Es ist gerecht, Reichen ein BGE zu zahlen, weil alle ausnahmslos Bürger*innen dieses Staates sind. Zudem werden die "Reichen", wie viele andere auch, zur Finanzierung herangezogen, sodass am Ende die meisten für alle mitbezahlen. Es ist ein Umverteilungsprojekt. In meinen Berechnungen z.B. werden die allermeisten am Ende "Nettozahler" sein.

"Das Label 'Grundeinkommen' wird derzeit häufig missbraucht"

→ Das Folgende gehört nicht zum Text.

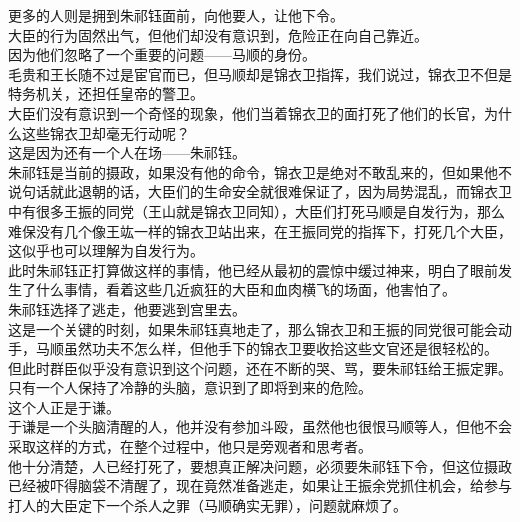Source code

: \begin{multicols}{\theparacolNo}
更多的人则是拥到朱祁钰面前，向他要人，让他下令。\\

大臣的行为固然出气，但他们却没有意识到，危险正在向自己靠近。\\

因为他们忽略了一个重要的问题——马顺的身份。\\

毛贵和王长随不过是宦官而已，但马顺却是锦衣卫指挥，我们说过，锦衣卫不但是特务机关，还担任皇帝的警卫。\\

大臣们没有意识到一个奇怪的现象，他们当着锦衣卫的面打死了他们的长官，为什么这些锦衣卫却毫无行动呢？\\

这是因为还有一个人在场——朱祁钰。\\

朱祁钰是当前的摄政，如果没有他的命令，锦衣卫是绝对不敢乱来的，但如果他不说句话就此退朝的话，大臣们的生命安全就很难保证了，因为局势混乱，而锦衣卫中有很多王振的同党（王山就是锦衣卫同知），大臣们打死马顺是自发行为，那么难保没有几个像王竑一样的锦衣卫站出来，在王振同党的指挥下，打死几个大臣，这似乎也可以理解为自发行为。\\

此时朱祁钰正打算做这样的事情，他已经从最初的震惊中缓过神来，明白了眼前发生了什么事情，看着这些几近疯狂的大臣和血肉横飞的场面，他害怕了。\\

朱祁钰选择了逃走，他要逃到宫里去。\\

这是一个关键的时刻，如果朱祁钰真地走了，那么锦衣卫和王振的同党很可能会动手，马顺虽然功夫不怎么样，但他手下的锦衣卫要收拾这些文官还是很轻松的。\\

但此时群臣似乎没有意识到这个问题，还在不断的哭、骂，要朱祁钰给王振定罪。\\

只有一个人保持了冷静的头脑，意识到了即将到来的危险。\\

这个人正是于谦。\\

于谦是一个头脑清醒的人，他并没有参加斗殴，虽然他也很恨马顺等人，但他不会采取这样的方式，在整个过程中，他只是旁观者和思考者。\\

他十分清楚，人已经打死了，要想真正解决问题，必须要朱祁钰下令，但这位摄政已经被吓得脑袋不清醒了，现在竟然准备逃走，如果让王振余党抓住机会，给参与打人的大臣定下一个杀人之罪（马顺确实无罪），问题就麻烦了。\\


\end{multicols}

Dr. Spannagel: Frau Fischer, ist eine kurzfristige Zahlung wie sie derzeit diskutiert wird, ein BGE? Geht es denn nicht immer um mehr, um einen Wandel der Gesellschaft?

Prof. Fischer: Ein BGE im oben definierten Sinn ist es nicht, weil das Ende schon mitgedacht werden muss. So verhält es sich auch mit dem Konzept von "Mein Grundeinkommen", der Verlosung von einjährigen BGEs durch Bohmeyers Verein. Wir ändern gesellschaftliche Überzeugungen nur, wenn grundsätzliche Regelungen verändert werden. Dazu gehört die kontinuierliche Zahlung.

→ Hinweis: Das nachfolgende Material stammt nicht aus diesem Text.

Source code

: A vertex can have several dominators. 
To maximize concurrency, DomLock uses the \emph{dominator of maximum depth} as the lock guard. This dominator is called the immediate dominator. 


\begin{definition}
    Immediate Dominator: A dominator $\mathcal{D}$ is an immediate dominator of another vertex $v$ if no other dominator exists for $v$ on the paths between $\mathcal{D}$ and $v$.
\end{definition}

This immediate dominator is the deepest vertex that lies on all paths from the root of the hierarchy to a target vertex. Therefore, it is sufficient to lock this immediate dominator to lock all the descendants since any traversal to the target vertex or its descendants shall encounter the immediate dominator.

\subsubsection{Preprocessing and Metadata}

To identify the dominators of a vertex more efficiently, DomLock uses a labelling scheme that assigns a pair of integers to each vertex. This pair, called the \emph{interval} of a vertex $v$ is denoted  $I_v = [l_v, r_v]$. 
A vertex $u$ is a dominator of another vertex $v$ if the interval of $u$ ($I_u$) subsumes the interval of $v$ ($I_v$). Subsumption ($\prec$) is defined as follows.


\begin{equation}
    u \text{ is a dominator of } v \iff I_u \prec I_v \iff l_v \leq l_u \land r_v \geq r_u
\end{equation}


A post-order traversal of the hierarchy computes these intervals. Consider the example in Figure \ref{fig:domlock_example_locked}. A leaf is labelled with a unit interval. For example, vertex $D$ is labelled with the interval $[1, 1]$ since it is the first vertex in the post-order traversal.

Dr. Spannagel: Ich gebe Ihnen recht, Frau Fischer. Da wird derzeit oft ein Label etwas missbraucht. Dennoch: Klar, muss in der jetzigen Situation vielen, gerade kleinen Selbstständigen, finanziell geholfen werden. Das steht außer Frage.

Prof. Fischer: Ja, mein Standpunkt dazu ist: Konjunkturprogramme müssten ein BGE flankieren. Mit dem BGE wird ja direkt den Menschen die Existenz gesichert. Das heißt, sie können Durststrecken auch als Selbstständige besser bewältigen. Unternehmen kann auf diesem Weg nicht geholfen werden, außer dass sie flexibler mit den Lohnzahlungen umgehen könnten - aber da ist Vorsicht geboten, denn Tarifverträge sollten nicht ausgehebelt werden.

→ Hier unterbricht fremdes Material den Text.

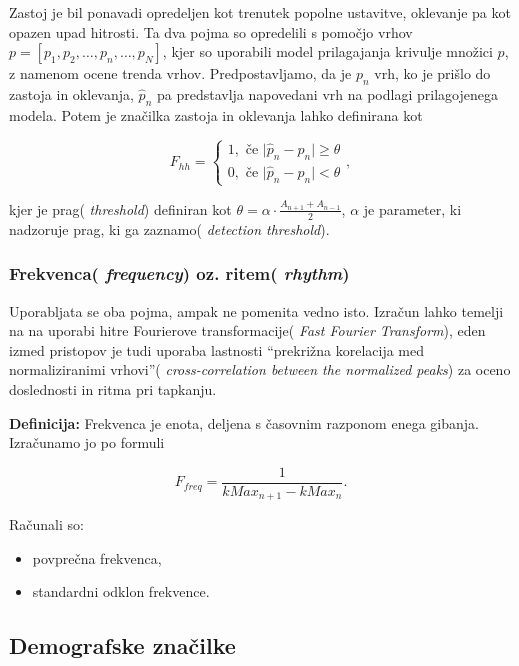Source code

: \documentclass[
]{article}
\providecommand{\tightlist}{%
  \setlength{\itemsep}{0pt}\setlength{\parskip}{0pt}}
\begin{document}
Zastoj je bil ponavadi opredeljen kot trenutek popolne ustavitve,
oklevanje pa kot opazen upad hitrosti. Ta dva pojma so opredelili s
pomočjo vrhov \(p = [p_1, p_2, \dots, p_n, \dots, p_N]\), kjer so
uporabili model prilagajanja krivulje množici \(p\), z namenom ocene
trenda vrhov. Predpostavljamo, da je \(p_n\) vrh, ko je prišlo do
zastoja in oklevanja, \(\hat{p}_n\) pa predstavlja napovedani vrh na
podlagi prilagojenega modela. Potem je značilka zastoja in oklevanja
lahko definirana kot

\[
F_{hh} = \begin{cases}
1, \text{ če } \lvert \hat{p}_n - p_n \lvert \ge \theta \\
0, \text{ če } \lvert \hat{p}_n - p_n \lvert < \theta
\end{cases},
\]

kjer je prag( \emph{threshold}) definiran kot
\(\theta = \alpha \cdot \frac{A_{n+1}+ A_{n-1}}{2}\), \(\alpha\) je
parameter, ki nadzoruje prag, ki ga zaznamo( \emph{detection
threshold}).

\subsubsection{\texorpdfstring{Frekvenca( \emph{frequency}) oz. ritem(
\emph{rhythm})}{Frekvenca( frequency) oz. ritem( rhythm)}}\label{frekvenca-frequency-oz.-ritem-rhythm}

Uporabljata se oba pojma, ampak ne pomenita vedno isto. Izračun lahko
temelji na na uporabi hitre Fourierove transformacije( \emph{Fast
Fourier Transform}), eden izmed pristopov je tudi uporaba lastnosti
``prekrižna korelacija med normaliziranimi vrhovi''(
\emph{cross-correlation between the normalized peaks}) za oceno
doslednosti in ritma pri tapkanju.

\textbf{Definicija:} Frekvenca je enota, deljena s časovnim razponom
enega gibanja. Izračunamo jo po formuli

\[
F_{freq} = \frac{1}{kMax_{n+1} - kMax_{n}}.
\]

Računali so:

\begin{itemize}
\tightlist
\item
  povprečna frekvenca,
\item
  standardni odklon frekvence.
\end{itemize}

\subsection{Demografske značilke}\label{demografske-znaux10dilke}
\end{document}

"Man kann ein echtes BGE in Deutschland schlecht über Nacht einführen"

Reuter: Gibt es eine Langzeitstudie zu den Auswirkungen des BGE?

Dr. Spannagel: Eine Langzeitstudie ist mir nicht bekannt. Es gab eine Art Experiment in Finnland. Aber das war nicht flächendeckend, lief nur zwei Jahre und war im Grunde auch kein richtiges BGE.

Prof. Fischer: Langzeitstudien gibt es demnächst über das zwölfjährige Projekt in Kenia, auch Erfahrungen aus Dauphin in Kanada gingen über fünf Jahre, die Auswertungen laufen noch. 

Dr. Spannagel: Nun ja, man kann auch schlecht ein echtes BGE in Deutschland quasi über Nacht einführen.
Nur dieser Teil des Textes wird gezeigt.